Reproduce exactly, from the data that follows, the line with "### 5/16/592", the line with "- Walter Dragonheart", and every line that lies between them.

-- PROVIDED DATA follows --

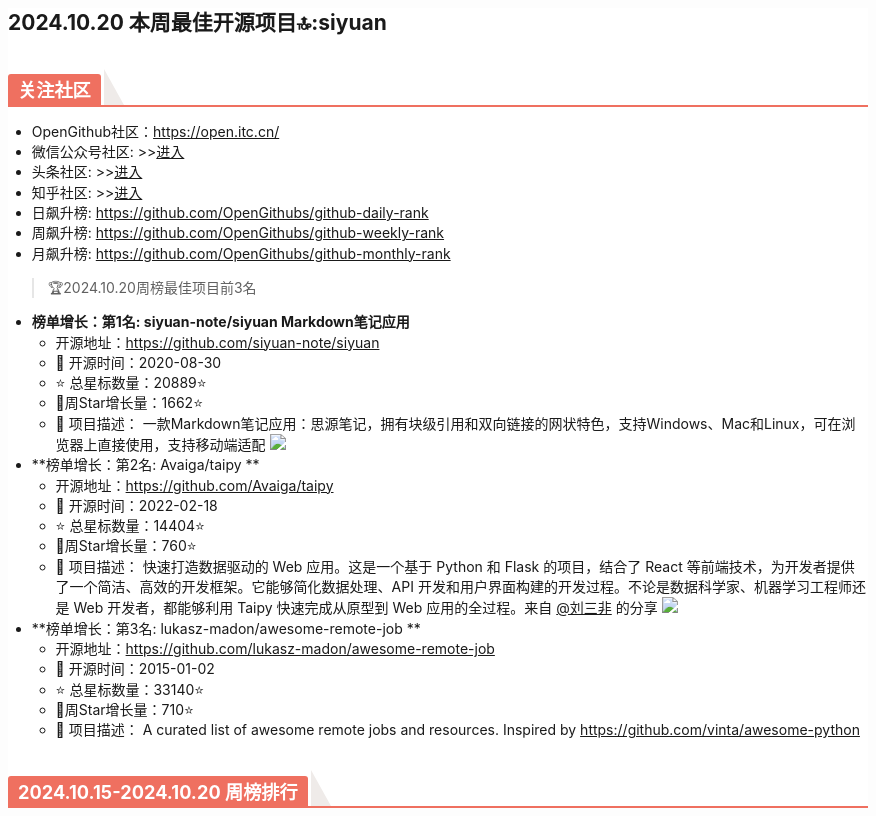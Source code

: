 ## 2024.10.20 本周最佳开源项目🔝:siyuan

<h2 style="margin-top: 30px;margin-bottom: 15px;font-weight: bold;border-bottom: 2px solid rgb(239, 112, 96);font-size: 1.3em;"><span style="display: none;"></span><span style="display: inline-block;background: rgb(239, 112, 96);color: rgb(255, 255, 255);padding: 3px 10px 1px;border-top-right-radius: 3px;border-top-left-radius: 3px;margin-right: 3px;">关注社区</span><span style="display: inline-block;vertical-align: bottom;border-bottom: 36px solid #efebe9;border-right: 20px solid transparent;"> </span></h2>

- OpenGithub社区：https://open.itc.cn/
- 微信公众号社区: >>[进入](https://mp.weixin.qq.com/mp/appmsgalbum?__biz=MzkzOTQ5Mzk0NA==&action=getalbum&album_id=2943875821830864900&scene=173&subscene=227&sessionid=1724741336&enterid=1724741344&from_msgid=2247486556&from_itemidx=1&count=3&nolastread=1#wechat_redirect)
- 头条社区: >>[进入](https://www.toutiao.com/c/user/token/MS4wLjABAAAAmvfOws0L3K53LliyFX5JSmIS3b8RmD4dj_uwATFbgu4/)
- 知乎社区: >>[进入](https://www.zhihu.com/people/OpenGithub)
- 日飙升榜: https://github.com/OpenGithubs/github-daily-rank
- 周飙升榜: https://github.com/OpenGithubs/github-weekly-rank
- 月飙升榜: https://github.com/OpenGithubs/github-monthly-rank


> 🏆2024.10.20周榜最佳项目前3名

- **榜单增长：第1名: siyuan-note/siyuan  Markdown笔记应用**
    - 开源地址：https://github.com/siyuan-note/siyuan
    - 📅 开源时间：2020-08-30
    - ⭐ 总星标数量：20889⭐
    - 🔺周Star增长量：1662⭐
    - 📝 项目描述： 一款Markdown笔记应用：思源笔记，拥有块级引用和双向链接的网状特色，支持Windows、Mac和Linux，可在浏览器上直接使用，支持移动端适配
        ![](http://photocdn.tv.sohu.com/img/q_mini/20240516/pic_org_b0437a07-56ce-4bd7-8e04-8e0b3a1afd7d.png)
- **榜单增长：第2名: Avaiga/taipy  **
    - 开源地址：https://github.com/Avaiga/taipy
    - 📅 开源时间：2022-02-18
    - ⭐ 总星标数量：14404⭐
    - 🔺周Star增长量：760⭐
    - 📝 项目描述： 快速打造数据驱动的 Web 应用。这是一个基于 Python 和 Flask 的项目，结合了 React 等前端技术，为开发者提供了一个简洁、高效的开发框架。它能够简化数据处理、API 开发和用户界面构建的开发过程。不论是数据科学家、机器学习工程师还是 Web 开发者，都能够利用 Taipy 快速完成从原型到 Web 应用的全过程。来自 [@刘三非](https://hellogithub.com/user/VhrXCAs7cMxL08W) 的分享
        ![](https://photocdn.tv.sohu.com/img/github/460914281.gif)
- **榜单增长：第3名: lukasz-madon/awesome-remote-job  **
    - 开源地址：https://github.com/lukasz-madon/awesome-remote-job
    - 📅 开源时间：2015-01-02
    - ⭐ 总星标数量：33140⭐
    - 🔺周Star增长量：710⭐
    - 📝 项目描述： A curated list of awesome remote jobs and resources. Inspired by https://github.com/vinta/awesome-python


<h2 style="margin-top: 30px;margin-bottom: 15px;font-weight: bold;border-bottom: 2px solid rgb(239, 112, 96);font-size: 1.3em;"><span style="display: none;"></span><span style="display: inline-block;background: rgb(239, 112, 96);color: rgb(255, 255, 255);padding: 3px 10px 1px;border-top-right-radius: 3px;border-top-left-radius: 3px;margin-right: 3px;">2024.10.15-2024.10.20 周榜排行</span><span style="display: inline-block;vertical-align: bottom;border-bottom: 36px solid #efebe9;border-right: 20px solid transparent;"> </span></h2>
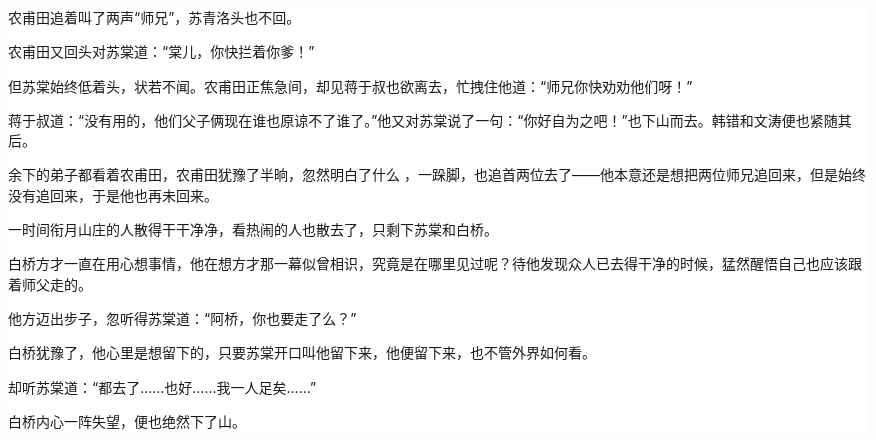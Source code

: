 农甫田追着叫了两声“师兄”，苏青洛头也不回。

农甫田又回头对苏棠道：“棠儿，你快拦着你爹！”

但苏棠始终低着头，状若不闻。农甫田正焦急间，却见蒋于叔也欲离去，忙拽住他道：“师兄你快劝劝他们呀！”

蒋于叔道：“没有用的，他们父子俩现在谁也原谅不了谁了。”他又对苏棠说了一句：“你好自为之吧！”也下山而去。韩错和文涛便也紧随其后。

余下的弟子都看着农甫田，农甫田犹豫了半晌，忽然明白了什么 ，一跺脚，也追首两位去了——他本意还是想把两位师兄追回来，但是始终没有追回来，于是他也再未回来。

一时间衔月山庄的人散得干干净净，看热闹的人也散去了，只剩下苏棠和白桥。

白桥方才一直在用心想事情，他在想方才那一幕似曾相识，究竟是在哪里见过呢？待他发现众人已去得干净的时候，猛然醒悟自己也应该跟着师父走的。

他方迈出步子，忽听得苏棠道：“阿桥，你也要走了么？”

白桥犹豫了，他心里是想留下的，只要苏棠开口叫他留下来，他便留下来，也不管外界如何看。

却听苏棠道：“都去了……也好……我一人足矣……”

白桥内心一阵失望，便也绝然下了山。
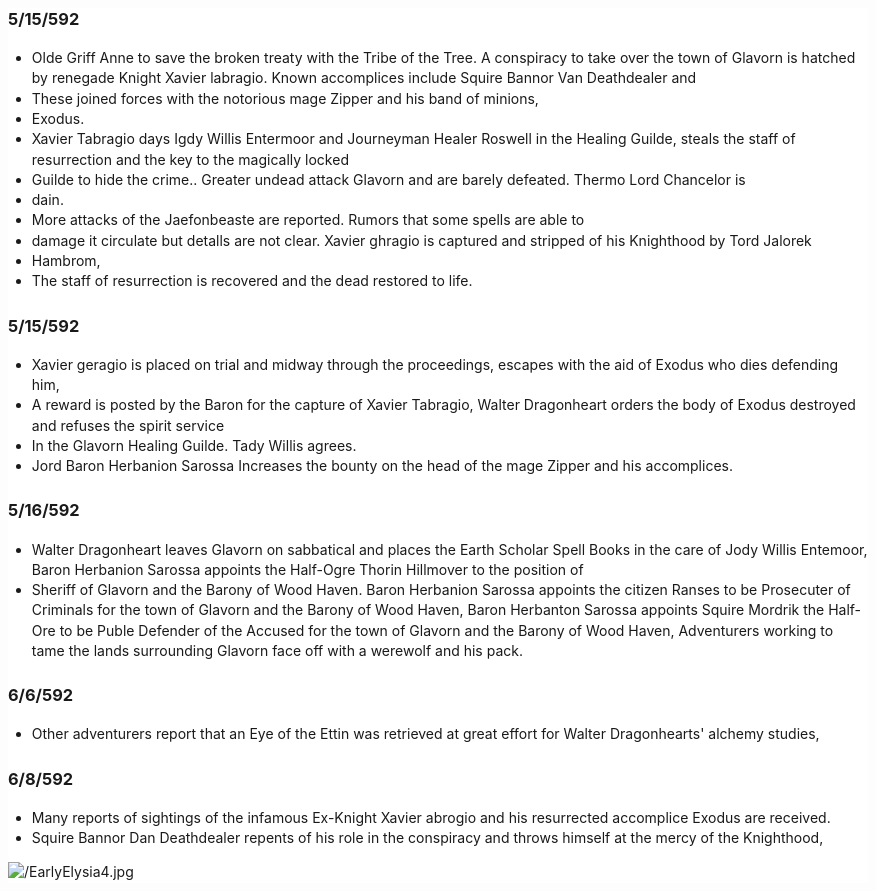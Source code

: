 ### 5/15/592

- Olde Griff Anne to save the broken treaty with the Tribe of the Tree. A conspiracy to take over the town of Glavorn is hatched by renegade Knight Xavier labragio. Known accomplices include Squire Bannor Van Deathdealer and
- These joined forces with the notorious mage Zipper and his band of minions,
- Exodus.
- Xavier Tabragio days Igdy Willis Entermoor and Journeyman Healer Roswell in the Healing Guilde, steals the staff of resurrection and the key to the magically locked
- Guilde to hide the crime.. Greater undead attack Glavorn and are barely defeated. Thermo Lord Chancelor is
- dain.
- More attacks of the Jaefonbeaste are reported. Rumors that some spells are able to
- damage it circulate but detalls are not clear. Xavier ghragio is captured and stripped of his Knighthood by Tord Jalorek
- Hambrom,
- The staff of resurrection is recovered and the dead restored to life.

### 5/15/592

- Xavier geragio is placed on trial and midway through the proceedings, escapes with the aid of Exodus who dies defending him,
- A reward is posted by the Baron for the capture of Xavier Tabragio, Walter Dragonheart orders the body of Exodus destroyed and refuses the spirit service
- In the Glavorn Healing Guilde. Tady Willis agrees.
- Jord Baron Herbanion Sarossa Increases the bounty on the head of the mage Zipper and his accomplices.

### 5/16/592

- Walter Dragonheart leaves Glavorn on sabbatical and places the Earth Scholar Spell Books in the care of Jody Willis Entemoor, Baron Herbanion Sarossa appoints the Half-Ogre Thorin Hillmover to the position of
- Sheriff of Glavorn and the Barony of Wood Haven. Baron Herbanion Sarossa appoints the citizen Ranses to be Prosecuter of Criminals for the town of Glavorn and the Barony of Wood Haven, Baron Herbanton Sarossa appoints Squire Mordrik the Half-Ore to be Puble Defender of the Accused for the town of Glavorn and the Barony of Wood Haven, Adventurers working to tame the lands surrounding Glavorn face off with a werewolf and his pack.

### 6/6/592

- Other adventurers report that an Eye of the Ettin was retrieved at great effort for Walter Dragonhearts' alchemy studies,

### 6/8/592

- Many reports of sightings of the infamous Ex-Knight Xavier abrogio and his resurrected accomplice Exodus are received.
- Squire Bannor Dan Deathdealer repents of his role in the conspiracy and throws himself at the mercy of the Knighthood,

![/EarlyElysia4.jpg](/EarlyElysia4.jpg)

-- PROVIDED DATA concluded --

**ANSWER SECTION**.
### 5/16/592

- Walter Dragonheart leaves Glavorn on sabbatical and places the Earth Scholar Spell Books in the care of Jody Willis Entemoor, Baron Herbanion Sarossa appoints the Half-Ogre Thorin Hillmover to the position of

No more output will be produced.